Britain needs Christianity to survive, the former Bishop of Rochester said in a farewell sermon.
In the service at Rochester Cathedral, Dr Michael Nazir-Ali said it “would be irresponsible for a Christian leader” not to point out the consequences of rejecting traditional values.
He said: “It is obvious to many people that the weakening of family life is responsible for what we face on our streets, in our classrooms and in homes.”
Dr Nazir-Ali announced in March that he was leaving his post as Bishop of Rochester to work with persecuted Christians.
During his time as Bishop of Rochester, he has spoken out about homosexuality, the twin threats of secularism and Islam facing Britain as well as the importance of the nation’s Christian heritage.
Lord Carey, the former Archbishop of Canterbury, praised Dr Nazir-Ali for confronting controversial subjects.
Referring to the recent debates on assisted suicide, Dr Nazir-Ali said: “We need to get away from the constant making of moral decisions by opinion poll.
“We are facing a crisis about affirming the dignity of human purpose.
“It may be at the earliest stage of life or as we are hearing more and more, at the later stages of life.”
Dr Nazir-Ali’s new role is likely to mean involvement in helping Christians in the Middle East and Pakistan, where he was born.
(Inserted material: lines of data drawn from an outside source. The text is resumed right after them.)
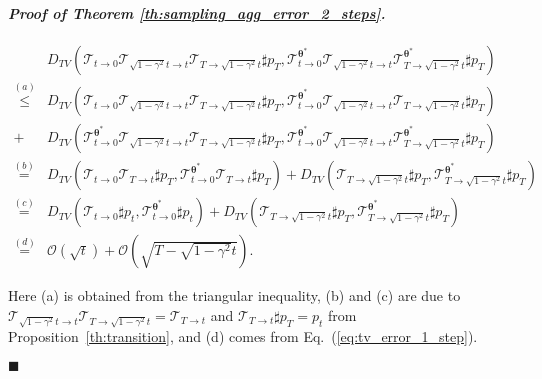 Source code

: \documentclass{article} \usepackage{iclr2024_coNFErence,times}
\def\eqref#1{equation~\ref{#1}}
\newenvironment{myproof}[2]{\paragraph{\textit{Proof of {#1} {#2}. }}}{\hfill$\blacksquare$}
\def\eqref#1{(\ref{#1})}
\def\eqref#1{(\ref{#1})}
\theoremstyle{definition}
\theoremstyle{remark}
\begin{document}
\begin{myproof}{Theorem}{\ref{th:sampling_agg_error_2_steps}}
\begin{align*}
    &D_{TV}\left(\mathcal{T}_{t\rightarrow 0}\mathcal{T}_{\sqrt{1-\gamma^2}t\rightarrow t}\mathcal{T}_{T\rightarrow\sqrt{1-\gamma^2}t}\sharp p_T, \mathcal{T}_{t\rightarrow 0}^{\bm{\theta}^* }\mathcal{T}_{\sqrt{1-\gamma^2}t\rightarrow t}\mathcal{T}_{T\rightarrow\sqrt{1-\gamma^2}t}^{\bm{\theta}^* }\sharp p_T\right)
    \\  \overset{(a)}{\leq} &D_{TV}\left(\mathcal{T}_{t\rightarrow 0}\mathcal{T}_{\sqrt{1-\gamma^2}t\rightarrow t}\mathcal{T}_{T\rightarrow\sqrt{1-\gamma^2}t}\sharp p_T, \mathcal{T}_{t\rightarrow 0}^{\bm{\theta}^* }\mathcal{T}_{\sqrt{1-\gamma^2}t\rightarrow t}\mathcal{T}_{T\rightarrow\sqrt{1-\gamma^2}t}\sharp p_T\right)
    \\  + &D_{TV}\left(\mathcal{T}_{t\rightarrow 0}^{\bm{\theta}^* }\mathcal{T}_{\sqrt{1-\gamma^2}t\rightarrow t}\mathcal{T}_{T\rightarrow\sqrt{1-\gamma^2}t}\sharp p_T,\mathcal{T}_{t\rightarrow 0}^{\bm{\theta}^* }\mathcal{T}_{\sqrt{1-\gamma^2}t\rightarrow t}\mathcal{T}_{T\rightarrow\sqrt{1-\gamma^2}t}^{\bm{\theta}^* }\sharp p_T\right)
    \\  \overset{(b)}{=}&D_{TV}\left(\mathcal{T}_{t\rightarrow 0}\mathcal{T}_{T\rightarrow t}\sharp p_T, \mathcal{T}_{t\rightarrow 0}^{\bm{\theta}^* }\mathcal{T}_{T\rightarrow t}\sharp p_T\right) + D_{TV}\left(\mathcal{T}_{T\rightarrow\sqrt{1-\gamma^2}t}\sharp p_T,\mathcal{T}_{T\rightarrow\sqrt{1-\gamma^2}t}^{\bm{\theta}^* }\sharp p_T\right)
    \\ \overset{(c)}{=}&D_{TV}\left(\mathcal{T}_{t\rightarrow 0}\sharp p_t, \mathcal{T}_{t\rightarrow 0}^{\bm{\theta}^* }\sharp p_t\right) + D_{TV}\left(\mathcal{T}_{T\rightarrow\sqrt{1-\gamma^2}t}\sharp p_T,\mathcal{T}_{T\rightarrow\sqrt{1-\gamma^2}t}^{\bm{\theta}^* }\sharp p_T\right)
    \\ \overset{(d)}{=}& \mathcal{O}(\sqrt{t}) + \mathcal{O}(\sqrt{T-\sqrt{1-\gamma^2}t}).
 \end{align*}

Here (a) is obtained from the triangular inequality, (b) and (c) are due to $\mathcal{T}_{\sqrt{1-\gamma^2}t\rightarrow t}\mathcal{T}_{T\rightarrow\sqrt{1-\gamma^2}t}=\mathcal{T}_{T\rightarrow t}$ and $\mathcal{T}_{T\rightarrow t}\sharp p_T=p_t$ from Proposition~\ref{th:transition}, and (d) comes from Eq.~\eqref{eq:tv_error_1_step}.  
    
    

\end{myproof}
\end{document}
He has also said that he intends to work with Muslim converts to Christianity in Britain.
Commenting on modern Britain earlier this month, he told the Daily Telegraph: “I think there’s a double jeopardy – on the one hand an aggressive secularism that seeks to undermine the traditional principles because it has its own project to foster.
“On the other is the extremist ideology of radical Islam, which moderate Muslims are also concerned about.
“This is why there must be a clear recognition of where Britain has come from, what the basis is for our society and how that can contribute to the common good.”